## Directions for this task
Word for word, transcribe the lines below and drop the pictures.

---- Dataset extract

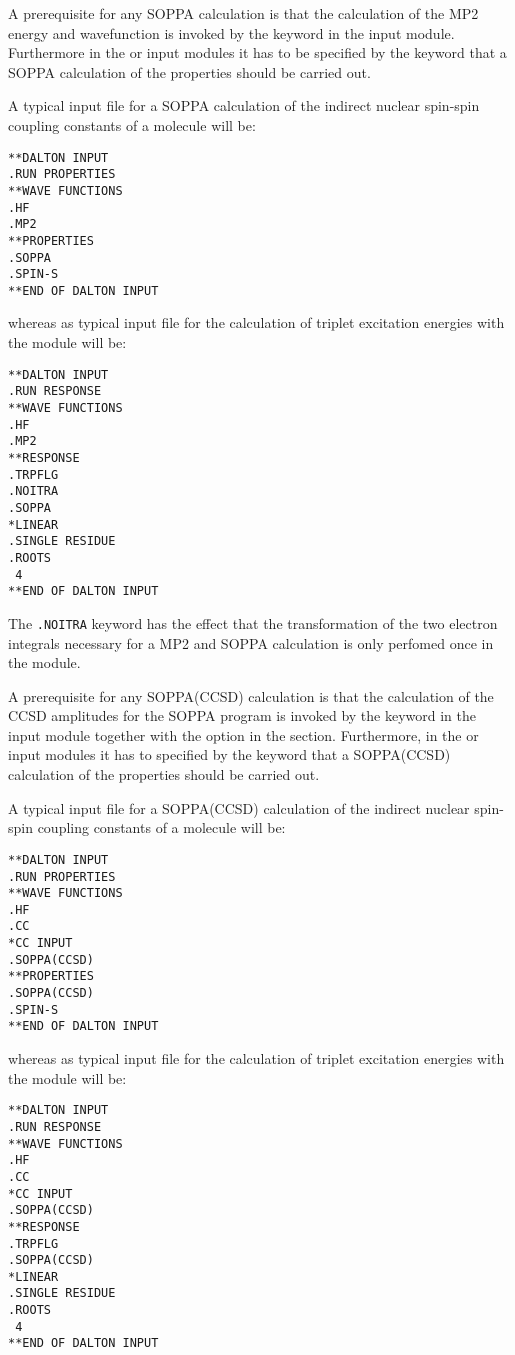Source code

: A prerequisite for any SOPPA calculation is that the calculation of
the MP2 energy and wavefunction is invoked by the keyword  in
the  input module. Furthermore in the
 or  input modules it has to be specified 
by the keyword  that a SOPPA calculation of the properties
should be carried out.

A typical input file for a SOPPA calculation of the indirect nuclear
spin-spin coupling constants of a molecule will be:

\begin{verbatim}
**DALTON INPUT
.RUN PROPERTIES
**WAVE FUNCTIONS
.HF
.MP2
**PROPERTIES
.SOPPA
.SPIN-S
**END OF DALTON INPUT
\end{verbatim}
whereas as typical input file for the calculation of triplet
excitation energies with the
 module will be: 
\begin{verbatim}
**DALTON INPUT
.RUN RESPONSE
**WAVE FUNCTIONS
.HF
.MP2
**RESPONSE
.TRPFLG
.NOITRA
.SOPPA
*LINEAR
.SINGLE RESIDUE
.ROOTS
 4
**END OF DALTON INPUT
\end{verbatim}
The {\tt .NOITRA} keyword has the effect that the transformation of the two 
electron integrals necessary for a MP2 and SOPPA calculation is only perfomed
once in the  module.

A prerequisite for any SOPPA(CCSD) calculation is that the calculation of
the CCSD amplitudes for the SOPPA program is invoked by the keyword 
in the  input module together with the 
option in the  section. Furthermore, in the  or
 input modules it has to specified by the keyword 
that a SOPPA(CCSD) calculation of the properties should be carried out. 

A typical input file for a SOPPA(CCSD) calculation of the indirect nuclear
spin-spin coupling constants of a molecule will be:

\begin{verbatim}
**DALTON INPUT
.RUN PROPERTIES
**WAVE FUNCTIONS
.HF
.CC
*CC INPUT
.SOPPA(CCSD)
**PROPERTIES
.SOPPA(CCSD)
.SPIN-S
**END OF DALTON INPUT
\end{verbatim}
whereas as typical input file for the calculation of triplet
excitation energies with the
 module will be: 
\begin{verbatim}
**DALTON INPUT
.RUN RESPONSE
**WAVE FUNCTIONS
.HF
.CC
*CC INPUT
.SOPPA(CCSD)
**RESPONSE
.TRPFLG
.SOPPA(CCSD)
*LINEAR
.SINGLE RESIDUE
.ROOTS
 4
**END OF DALTON INPUT
\end{verbatim}


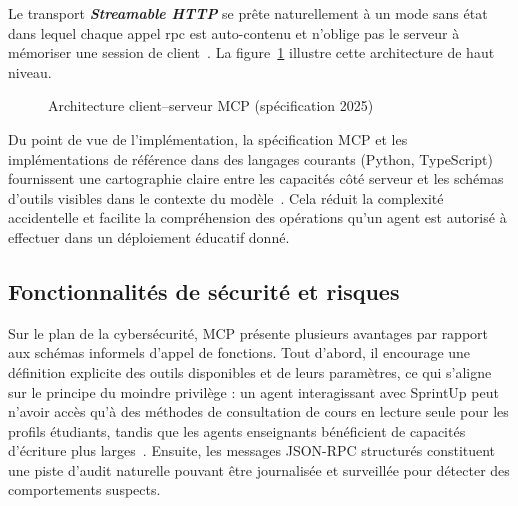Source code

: Le transport \textbf{\emph{Streamable HTTP}} se prête naturellement à un mode
sans état dans lequel chaque appel \gls{rpc} est auto-contenu et n'oblige pas
le serveur à mémoriser une session de
client~\cite{anthropicmcpdocs}. La figure~\ref{fig:mcp-architecture} illustre
cette architecture de haut niveau.

\begin{figure}[H]
\centering
{}
\caption{Architecture client--serveur MCP (spécification 2025)}
\label{fig:mcp-architecture}
\end{figure}

Du point de vue de l'implémentation, la spécification MCP et les implémentations de
référence dans des langages courants (Python, TypeScript) fournissent une cartographie
claire entre les capacités côté serveur et les schémas d'outils visibles dans le
contexte du modèle~\cite{anthropicmcpdocs}. Cela réduit la complexité accidentelle et
facilite la compréhension des opérations qu'un agent est autorisé à effectuer dans un
déploiement éducatif donné.

\subsection{Fonctionnalités de sécurité et risques}

Sur le plan de la cybersécurité, MCP présente plusieurs avantages par rapport aux
schémas informels d'appel de fonctions. Tout d'abord, il encourage une définition
explicite des outils disponibles et de leurs paramètres, ce qui s'aligne sur le
principe du moindre privilège : un agent interagissant avec SprintUp peut n'avoir
accès qu'à des méthodes de consultation de cours en lecture seule pour les profils
étudiants, tandis que les agents enseignants bénéficient de capacités d'écriture plus
larges~\cite{mcpsecurity}. Ensuite, les messages JSON-RPC structurés constituent une
piste d'audit naturelle pouvant être journalisée et surveillée pour détecter des
comportements suspects.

--------

## Response to this task
Source code

: A prerequisite for any SOPPA calculation is that the calculation of
the MP2 energy and wavefunction is invoked by the keyword  in
the  input module. Furthermore in the
 or  input modules it has to be specified 
by the keyword  that a SOPPA calculation of the properties
should be carried out.

A typical input file for a SOPPA calculation of the indirect nuclear
spin-spin coupling constants of a molecule will be:

\begin{verbatim}
**DALTON INPUT
.RUN PROPERTIES
**WAVE FUNCTIONS
.HF
.MP2
**PROPERTIES
.SOPPA
.SPIN-S
**END OF DALTON INPUT
\end{verbatim}
whereas as typical input file for the calculation of triplet
excitation energies with the
 module will be: 
\begin{verbatim}
**DALTON INPUT
.RUN RESPONSE
**WAVE FUNCTIONS
.HF
.MP2
**RESPONSE
.TRPFLG
.NOITRA
.SOPPA
*LINEAR
.SINGLE RESIDUE
.ROOTS
 4
**END OF DALTON INPUT
\end{verbatim}
The {\tt .NOITRA} keyword has the effect that the transformation of the two 
electron integrals necessary for a MP2 and SOPPA calculation is only perfomed
once in the  module.

A prerequisite for any SOPPA(CCSD) calculation is that the calculation of
the CCSD amplitudes for the SOPPA program is invoked by the keyword 
in the  input module together with the 
option in the  section. Furthermore, in the  or
 input modules it has to specified by the keyword 
that a SOPPA(CCSD) calculation of the properties should be carried out. 

A typical input file for a SOPPA(CCSD) calculation of the indirect nuclear
spin-spin coupling constants of a molecule will be:

\begin{verbatim}
**DALTON INPUT
.RUN PROPERTIES
**WAVE FUNCTIONS
.HF
.CC
*CC INPUT
.SOPPA(CCSD)
**PROPERTIES
.SOPPA(CCSD)
.SPIN-S
**END OF DALTON INPUT
\end{verbatim}
whereas as typical input file for the calculation of triplet
excitation energies with the
 module will be: 
\begin{verbatim}
**DALTON INPUT
.RUN RESPONSE
**WAVE FUNCTIONS
.HF
.CC
*CC INPUT
.SOPPA(CCSD)
**RESPONSE
.TRPFLG
.SOPPA(CCSD)
*LINEAR
.SINGLE RESIDUE
.ROOTS
 4
**END OF DALTON INPUT
\end{verbatim}


Source code

: Le transport \textbf{\emph{Streamable HTTP}} se prête naturellement à un mode
sans état dans lequel chaque appel \gls{rpc} est auto-contenu et n'oblige pas
le serveur à mémoriser une session de
client~\cite{anthropicmcpdocs}. La figure~\ref{fig:mcp-architecture} illustre
cette architecture de haut niveau.

\begin{figure}[H]
\centering
{}
\caption{Architecture client--serveur MCP (spécification 2025)}
\label{fig:mcp-architecture}
\end{figure}

Du point de vue de l'implémentation, la spécification MCP et les implémentations de
référence dans des langages courants (Python, TypeScript) fournissent une cartographie
claire entre les capacités côté serveur et les schémas d'outils visibles dans le
contexte du modèle~\cite{anthropicmcpdocs}. Cela réduit la complexité accidentelle et
facilite la compréhension des opérations qu'un agent est autorisé à effectuer dans un
déploiement éducatif donné.

\subsection{Fonctionnalités de sécurité et risques}

Sur le plan de la cybersécurité, MCP présente plusieurs avantages par rapport aux
schémas informels d'appel de fonctions. Tout d'abord, il encourage une définition
explicite des outils disponibles et de leurs paramètres, ce qui s'aligne sur le
principe du moindre privilège : un agent interagissant avec SprintUp peut n'avoir
accès qu'à des méthodes de consultation de cours en lecture seule pour les profils
étudiants, tandis que les agents enseignants bénéficient de capacités d'écriture plus
larges~\cite{mcpsecurity}. Ensuite, les messages JSON-RPC structurés constituent une
piste d'audit naturelle pouvant être journalisée et surveillée pour détecter des
comportements suspects.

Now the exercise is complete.